WASHINGTON — She didn’t want to be called a spoiled brat.
So mega-star and Academy-Award winner Jennifer Lawrence, now 25, didn’t play hardball when negotiating pay for her starring role in the film, “American Hustle” in 2013.
“(Co-stars) Jeremy Renner, Christian Bale, and Bradley Cooper all fought and succeeded in negotiating powerful deals for themselves,” Lawrence wrote in Lenny, the new e-newsletter by actress-writer Lena Dunham. “If anything, I’m sure they were commended for being fierce and tactical, while I was busy worrying about coming across as a brat and not getting my fair share.”
When the massive hack and dump of Sony emails went viral last year, however, she not only found out that her male co-stars made much more than her in that film, but that the producers called another lead actress (Angelina Jolie) “a spoiled brat.”
“For some reason, I just can’t picture someone saying that about a man,” Lawrence wrote.

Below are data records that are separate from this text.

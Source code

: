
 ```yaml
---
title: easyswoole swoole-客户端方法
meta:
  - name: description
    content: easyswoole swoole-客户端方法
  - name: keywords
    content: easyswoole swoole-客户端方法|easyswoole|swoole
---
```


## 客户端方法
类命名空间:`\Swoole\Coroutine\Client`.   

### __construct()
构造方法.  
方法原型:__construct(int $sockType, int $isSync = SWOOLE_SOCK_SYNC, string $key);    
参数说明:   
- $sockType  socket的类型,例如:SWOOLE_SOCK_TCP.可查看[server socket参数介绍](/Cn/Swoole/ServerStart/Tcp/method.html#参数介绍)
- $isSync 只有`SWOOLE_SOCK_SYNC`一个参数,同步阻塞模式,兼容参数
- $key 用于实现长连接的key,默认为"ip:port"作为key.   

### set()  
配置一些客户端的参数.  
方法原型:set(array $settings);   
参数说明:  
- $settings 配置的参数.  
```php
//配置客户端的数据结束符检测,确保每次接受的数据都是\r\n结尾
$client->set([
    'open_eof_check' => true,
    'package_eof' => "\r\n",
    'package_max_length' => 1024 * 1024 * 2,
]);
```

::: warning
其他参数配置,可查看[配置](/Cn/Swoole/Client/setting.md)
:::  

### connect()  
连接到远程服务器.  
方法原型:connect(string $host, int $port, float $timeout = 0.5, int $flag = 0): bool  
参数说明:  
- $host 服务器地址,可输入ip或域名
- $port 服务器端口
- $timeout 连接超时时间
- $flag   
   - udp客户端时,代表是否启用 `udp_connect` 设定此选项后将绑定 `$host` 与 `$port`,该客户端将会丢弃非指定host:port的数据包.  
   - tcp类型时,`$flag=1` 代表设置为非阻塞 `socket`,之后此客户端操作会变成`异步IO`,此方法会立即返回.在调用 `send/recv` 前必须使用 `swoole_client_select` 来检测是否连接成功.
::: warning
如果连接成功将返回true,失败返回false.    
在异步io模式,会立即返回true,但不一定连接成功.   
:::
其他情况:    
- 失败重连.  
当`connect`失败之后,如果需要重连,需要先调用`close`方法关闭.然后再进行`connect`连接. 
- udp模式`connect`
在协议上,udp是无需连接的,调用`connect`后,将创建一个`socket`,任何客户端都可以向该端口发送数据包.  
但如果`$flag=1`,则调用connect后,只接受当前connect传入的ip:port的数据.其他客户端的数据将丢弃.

Lawrence, who won a supporting actress Golden Globe for “American Hustle,” acknowledges that her case might not be “relatable” to average women — as one of the highest paid actors in Hollywood today, she made an estimated $52 million last year — but her remarks evoke the ongoing debate about the gap in pay between men and woman in many professions, across the country. But, as The Washington Post points out, she isn’t the only young female actress who feels she has been hustled out of equal pay because of her gender.